TASK OBJECTIVE:
Every line below must be copied as written, except for pictures.

[Collected data]
----

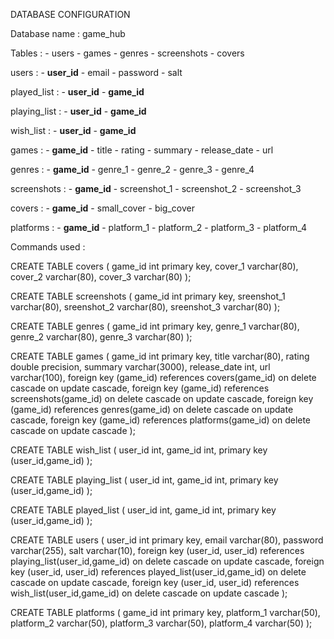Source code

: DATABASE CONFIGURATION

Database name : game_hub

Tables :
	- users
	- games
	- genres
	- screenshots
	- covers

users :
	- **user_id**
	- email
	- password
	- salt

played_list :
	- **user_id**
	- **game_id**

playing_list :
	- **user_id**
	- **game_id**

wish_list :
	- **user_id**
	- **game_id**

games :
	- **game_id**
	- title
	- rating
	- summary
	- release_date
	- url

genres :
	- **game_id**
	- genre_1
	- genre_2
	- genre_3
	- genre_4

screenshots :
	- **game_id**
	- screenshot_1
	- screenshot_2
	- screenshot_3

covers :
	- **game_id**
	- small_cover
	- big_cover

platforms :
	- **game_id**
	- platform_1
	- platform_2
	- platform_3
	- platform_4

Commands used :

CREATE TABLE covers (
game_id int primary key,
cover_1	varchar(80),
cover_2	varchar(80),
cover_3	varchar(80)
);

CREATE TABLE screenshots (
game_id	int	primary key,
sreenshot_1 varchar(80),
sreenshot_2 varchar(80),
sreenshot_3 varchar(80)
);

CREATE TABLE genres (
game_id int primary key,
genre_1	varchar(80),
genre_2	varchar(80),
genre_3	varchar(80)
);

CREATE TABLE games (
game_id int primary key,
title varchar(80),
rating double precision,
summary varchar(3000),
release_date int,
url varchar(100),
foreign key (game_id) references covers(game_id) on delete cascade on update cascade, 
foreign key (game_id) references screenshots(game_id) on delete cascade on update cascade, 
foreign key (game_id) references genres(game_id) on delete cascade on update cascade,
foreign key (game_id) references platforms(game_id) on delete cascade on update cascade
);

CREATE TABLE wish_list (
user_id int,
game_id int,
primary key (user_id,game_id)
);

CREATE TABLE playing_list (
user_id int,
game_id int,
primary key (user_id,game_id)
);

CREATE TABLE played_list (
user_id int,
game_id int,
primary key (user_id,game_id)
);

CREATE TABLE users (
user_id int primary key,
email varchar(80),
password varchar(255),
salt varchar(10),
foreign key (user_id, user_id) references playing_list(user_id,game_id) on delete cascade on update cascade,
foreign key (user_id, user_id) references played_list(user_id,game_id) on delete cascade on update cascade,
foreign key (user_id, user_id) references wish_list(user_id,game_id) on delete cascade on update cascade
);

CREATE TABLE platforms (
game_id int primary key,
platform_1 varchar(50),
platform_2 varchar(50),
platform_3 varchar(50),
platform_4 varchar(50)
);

----

ANSWER TO THE PROBLEM:
Source code

: DATABASE CONFIGURATION

Database name : game_hub

Tables :
	- users
	- games
	- genres
	- screenshots
	- covers

users :
	- **user_id**
	- email
	- password
	- salt

played_list :
	- **user_id**
	- **game_id**

playing_list :
	- **user_id**
	- **game_id**

wish_list :
	- **user_id**
	- **game_id**

games :
	- **game_id**
	- title
	- rating
	- summary
	- release_date
	- url

genres :
	- **game_id**
	- genre_1
	- genre_2
	- genre_3
	- genre_4

screenshots :
	- **game_id**
	- screenshot_1
	- screenshot_2
	- screenshot_3

covers :
	- **game_id**
	- small_cover
	- big_cover

platforms :
	- **game_id**
	- platform_1
	- platform_2
	- platform_3
	- platform_4

Commands used :

CREATE TABLE covers (
game_id int primary key,
cover_1	varchar(80),
cover_2	varchar(80),
cover_3	varchar(80)
);

CREATE TABLE screenshots (
game_id	int	primary key,
sreenshot_1 varchar(80),
sreenshot_2 varchar(80),
sreenshot_3 varchar(80)
);

CREATE TABLE genres (
game_id int primary key,
genre_1	varchar(80),
genre_2	varchar(80),
genre_3	varchar(80)
);

CREATE TABLE games (
game_id int primary key,
title varchar(80),
rating double precision,
summary varchar(3000),
release_date int,
url varchar(100),
foreign key (game_id) references covers(game_id) on delete cascade on update cascade, 
foreign key (game_id) references screenshots(game_id) on delete cascade on update cascade, 
foreign key (game_id) references genres(game_id) on delete cascade on update cascade,
foreign key (game_id) references platforms(game_id) on delete cascade on update cascade
);

CREATE TABLE wish_list (
user_id int,
game_id int,
primary key (user_id,game_id)
);

CREATE TABLE playing_list (
user_id int,
game_id int,
primary key (user_id,game_id)
);

CREATE TABLE played_list (
user_id int,
game_id int,
primary key (user_id,game_id)
);

CREATE TABLE users (
user_id int primary key,
email varchar(80),
password varchar(255),
salt varchar(10),
foreign key (user_id, user_id) references playing_list(user_id,game_id) on delete cascade on update cascade,
foreign key (user_id, user_id) references played_list(user_id,game_id) on delete cascade on update cascade,
foreign key (user_id, user_id) references wish_list(user_id,game_id) on delete cascade on update cascade
);

CREATE TABLE platforms (
game_id int primary key,
platform_1 varchar(50),
platform_2 varchar(50),
platform_3 varchar(50),
platform_4 varchar(50)
);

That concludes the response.